Most of what I describe here represents standard quality-control practice in library technical services. However, because libraries often emphasize the fancy technological aspects of integrated library systems, we sometimes neglect to pay sufficient attention to the intellectual content and clerical accuracy of those systems--that is, the bibliographic data and its maintenance.
Bad data in an online catalog is the modern equivalent of a missing card in a card catalog, and although most of what I recommend is tailored to fully automated catalogs, the principles apply to all libraries. Whether catalog data is stored on catalog cards or on a computer server, it should be fully standard, up-to-date, complete, and accurate.
Low-quality data in library online public access catalogs is a topic not often discussed among librarians, but many of us have seen glaring typos and other errors when using our catalogs. Many databases are riddled with mistakes. Even the Library of Congress's catalog has errors. Other professions strive to reduce and eliminate mistakes, and librarianship should be no exception.
Fortunately, with a coordinated effort, a library can make significant progress in cleaning up its online catalog. To achieve this progress, I recommend that libraries take the 10 steps listed here. The first eight steps represent sound technical services practice and include tasks that are part of intake procedures, that correct past errors, that arise from changed and updated cataloging standards, and that involve general data cleanup, in that order. The final two steps are tasks not specific to technical services, but goals that all library staff can work together on.
1 Perform authority work on all controlled headings. This means checking to make sure every heading--authors, subjects, series--agrees with the established form on the authority record. Authority control can be manual or automated. It should be done for the headings on all new items entering the catalog.
2 Follow national cataloging standards in all aspects for all library materials. Doing this helps ensure collocation of materials in the online catalog and consistency in retrieval. Collocation means that similar items are located next to each other in online catalog displays--just like similar items are placed next to each other in the stacks--which facilitates research and access to information. And consistency means library users can be sure that their searches will always work the same for all materials the library holds.
3 Search for and correct typographical errors that have crept into your catalog. Fortunately, librarian Terry Ballard has compiled a list of the most common typos in "Typographical Errors in Library Databases," available at faculty. quinnipiac.edu/libraries/tballard/typoscomplete.html. Library staff can search this list of misspellings in their local catalogs and correct the ones that turn up. Of course, some misspellings are correct in some contexts, and a misspelling in one language may be a correct spelling in another, but with minimal training, a library staffer using this list can help significantly reduce the number of errors in a library online catalog.

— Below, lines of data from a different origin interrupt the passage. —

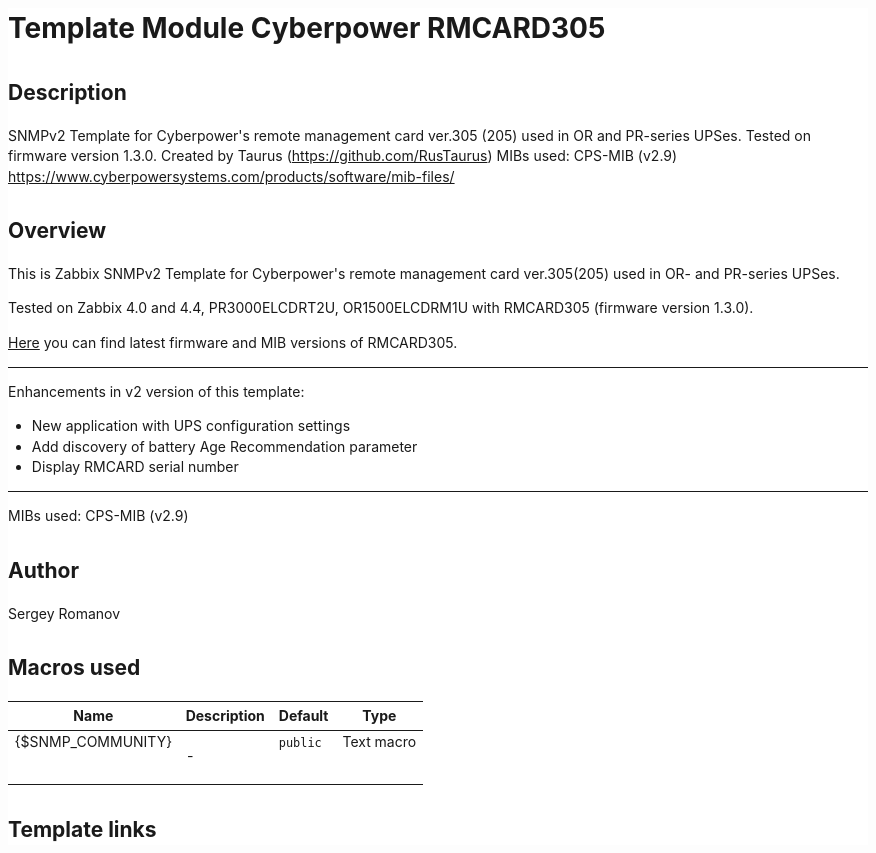 # Template Module Cyberpower RMCARD305

## Description

SNMPv2 Template for Cyberpower's remote management card ver.305 (205) used in OR and PR-series UPSes. Tested on firmware version 1.3.0. Created by Taurus (https://github.com/RusTaurus) MIBs used: CPS-MIB (v2.9) https://www.cyberpowersystems.com/products/software/mib-files/

## Overview

This is Zabbix SNMPv2 Template for Cyberpower's remote management card ver.305(205) used in OR- and PR-series UPSes.


Tested on Zabbix 4.0 and 4.4, PR3000ELCDRT2U, OR1500ELCDRM1U with RMCARD305 (firmware version 1.3.0).


[Here](https://github.com/RusTaurus/cyberpower-rmcard305) you can find latest firmware and MIB versions of RMCARD305.




---


Enhancements in v2 version of this template:


* New application with UPS configuration settings
* Add discovery of battery Age Recommendation parameter
* Display RMCARD serial number




---


 


MIBs used: CPS-MIB (v2.9)


 



## Author

Sergey Romanov

## Macros used

|Name|Description|Default|Type|
|----|-----------|-------|----|
|{$SNMP_COMMUNITY}|<p>-</p>|`public`|Text macro|
## Template links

4 Make sure all your autobiographies also list the author as a subject. In the past, cataloging rules did not require that a separate subject heading for the author be included because the author heading functioned both as an author heading and as a subject heading. But coding and practices in how library catalogs index data have changed, and the authors of autobiographies must now be included as the subject.
5 Keep up-to-date with subject headings. For example, the subject heading string "Botany--Anatomy" was recently changed to "Plant anatomy." The Library of Congress lists these subject-heading changes soon after they are implemented at www.loc.gov/catdir/cpso/.

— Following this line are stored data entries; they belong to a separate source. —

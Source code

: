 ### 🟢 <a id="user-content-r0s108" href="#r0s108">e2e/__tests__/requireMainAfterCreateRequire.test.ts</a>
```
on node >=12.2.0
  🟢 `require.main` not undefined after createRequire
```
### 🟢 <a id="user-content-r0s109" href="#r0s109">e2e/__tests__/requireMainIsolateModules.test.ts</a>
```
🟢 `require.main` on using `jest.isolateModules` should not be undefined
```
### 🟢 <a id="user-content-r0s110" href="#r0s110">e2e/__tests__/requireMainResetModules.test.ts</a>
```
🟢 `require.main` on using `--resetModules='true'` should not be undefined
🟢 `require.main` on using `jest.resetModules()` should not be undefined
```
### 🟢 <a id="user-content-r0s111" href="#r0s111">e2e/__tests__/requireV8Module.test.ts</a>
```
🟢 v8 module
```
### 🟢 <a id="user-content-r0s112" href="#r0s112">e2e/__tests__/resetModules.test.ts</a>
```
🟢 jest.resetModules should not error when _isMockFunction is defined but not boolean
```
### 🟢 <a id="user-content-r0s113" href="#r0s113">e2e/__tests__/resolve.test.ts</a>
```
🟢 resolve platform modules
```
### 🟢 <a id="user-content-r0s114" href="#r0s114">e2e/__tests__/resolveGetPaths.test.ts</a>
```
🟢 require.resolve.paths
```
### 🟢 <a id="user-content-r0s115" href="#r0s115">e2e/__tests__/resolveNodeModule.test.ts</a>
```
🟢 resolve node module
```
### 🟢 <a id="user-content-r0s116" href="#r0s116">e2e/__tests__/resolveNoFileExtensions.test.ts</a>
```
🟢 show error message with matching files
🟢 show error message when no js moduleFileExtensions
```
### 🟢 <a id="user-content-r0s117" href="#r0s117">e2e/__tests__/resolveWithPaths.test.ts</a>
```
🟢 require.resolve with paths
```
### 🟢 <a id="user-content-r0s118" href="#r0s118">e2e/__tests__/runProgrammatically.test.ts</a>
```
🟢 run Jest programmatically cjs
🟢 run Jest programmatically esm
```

Also, libraries need to retrospectively add subject headings to their catalogs as they are created. LC recently created subject headings for individual earthquakes, such as "Alaska Earthquake, Alaska, 1964." Previously, works on this topic were only given the subject heading "Earthquakes--Alaska." So it is necessary to add the new subject heading to your library's catalog for the records that correspond to books on this topic.
6 Find records without subject headings and add them as appropriate. There are two ways to do this: One is simply to locate the records by chance, as catalogers or others notice the omissions, and then fix or report them. Alternatively, many systems offer a feature to generate reports of records that meet certain criteria, such as records without subject headings.

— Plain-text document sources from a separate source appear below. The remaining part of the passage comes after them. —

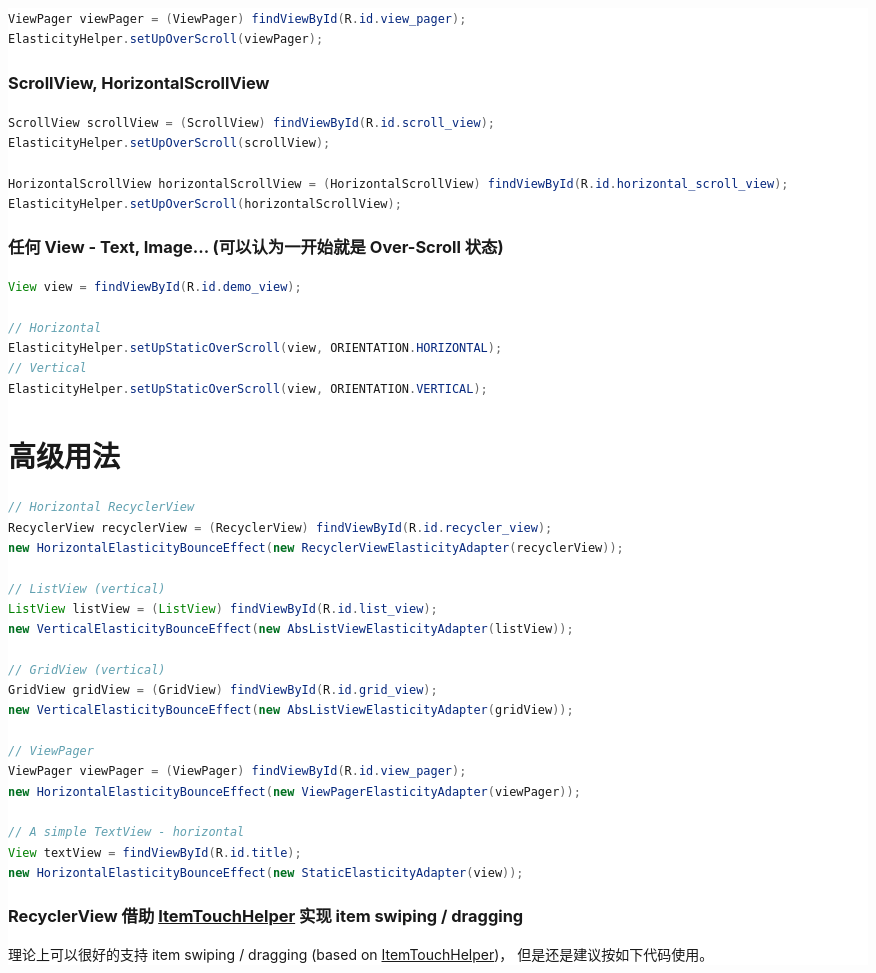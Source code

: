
 ```java
ViewPager viewPager = (ViewPager) findViewById(R.id.view_pager);
ElasticityHelper.setUpOverScroll(viewPager);
```

### ScrollView, HorizontalScrollView

```java
ScrollView scrollView = (ScrollView) findViewById(R.id.scroll_view);
ElasticityHelper.setUpOverScroll(scrollView);
    
HorizontalScrollView horizontalScrollView = (HorizontalScrollView) findViewById(R.id.horizontal_scroll_view);
ElasticityHelper.setUpOverScroll(horizontalScrollView);
```

### 任何 View - Text, Image... (可以认为一开始就是 Over-Scroll 状态)

```java
View view = findViewById(R.id.demo_view);
    
// Horizontal
ElasticityHelper.setUpStaticOverScroll(view, ORIENTATION.HORIZONTAL);
// Vertical
ElasticityHelper.setUpStaticOverScroll(view, ORIENTATION.VERTICAL);
```

# 高级用法

```java
// Horizontal RecyclerView
RecyclerView recyclerView = (RecyclerView) findViewById(R.id.recycler_view);
new HorizontalElasticityBounceEffect(new RecyclerViewElasticityAdapter(recyclerView));

// ListView (vertical)
ListView listView = (ListView) findViewById(R.id.list_view);
new VerticalElasticityBounceEffect(new AbsListViewElasticityAdapter(listView));

// GridView (vertical)
GridView gridView = (GridView) findViewById(R.id.grid_view);
new VerticalElasticityBounceEffect(new AbsListViewElasticityAdapter(gridView));

// ViewPager
ViewPager viewPager = (ViewPager) findViewById(R.id.view_pager);
new HorizontalElasticityBounceEffect(new ViewPagerElasticityAdapter(viewPager));

// A simple TextView - horizontal
View textView = findViewById(R.id.title);
new HorizontalElasticityBounceEffect(new StaticElasticityAdapter(view));
```

### RecyclerView 借助 [ItemTouchHelper](http://developer.android.com/reference/android/support/v7/widget/helper/ItemTouchHelper.html) 实现 item swiping / dragging
理论上可以很好的支持 item swiping / dragging (based on [ItemTouchHelper](http://developer.android.com/reference/android/support/v7/widget/helper/ItemTouchHelper.html))， 但是还是建议按如下代码使用。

7 Fix errors in initial articles. Catalogers code bibliographic records with a number that tells the system how many letters to ignore at the beginning of a title when it begins with an article such as The, A, An, or Los. But this coding system is error-prone: If the coding in an individual record is set at zero, the title may file on the word The. This coding should be checked on a regular basis.
8 Make sure the location for every item in your catalog is correct. For example, if the bibliographic record says a particular book is in reserves, be sure that book is actually in reserves. Providing incorrect locations for materials is practically the same as not having them.
9 Organize a librarywide shelf-reading/inventory project. Shelf reading means comparing what's on your shelf to what's in the catalog, a task that new wireless technology has made much more practical and efficient. Delete records for lost books, and add records for books not in your catalog. Replace call number labels that have fallen off or are unreadable. Also, make sure all library materials are in correct call number order.
In the past, libraries used their shelflists to do inventories. The shelflist was a separate card catalog, filed in call number order, with one card for each title. Today, online catalogs have virtual shelflists. By entering a call number search, you retrieve the library's books and other materials in call number order. If your library has wireless capabilities, workers can put a laptop on a cart and bring it right to the shelf, or the information can be printed out and brought to the stacks. Library staff then compare this information to what is on the library shelves, minus any books that are reported lost or checked out. They next make a list of all missing items, change their status in the online catalog, and search for them at regular intervals. After a period of time, if the items still haven't been found, their records should be removed from the catalog, and the library's collection specialists should be informed so they can decide whether to replace the lost items.
10 Involve all library staff in database maintenance. Have staffers report errors to a central person, preferably someone in the cataloging department. Many library staff make extensive use of the library catalog and are in a position to observe errors. Take advantage of their catalog use and ask them to report the errors they find.
Library catalogs should be tools for research; we must not allow them to become barriers to retrieval. Libraries are obligated to make services as error-free as possible. A coordinated effort to eliminate errors in online catalogs demonstrates a strong commitment to quality service. The reward of this work will be better access to library materials for our patrons.
JEFFREY BEALL is catalog librarian at the University of Colorado at Denver and Health Sciences Center's Auraria Library.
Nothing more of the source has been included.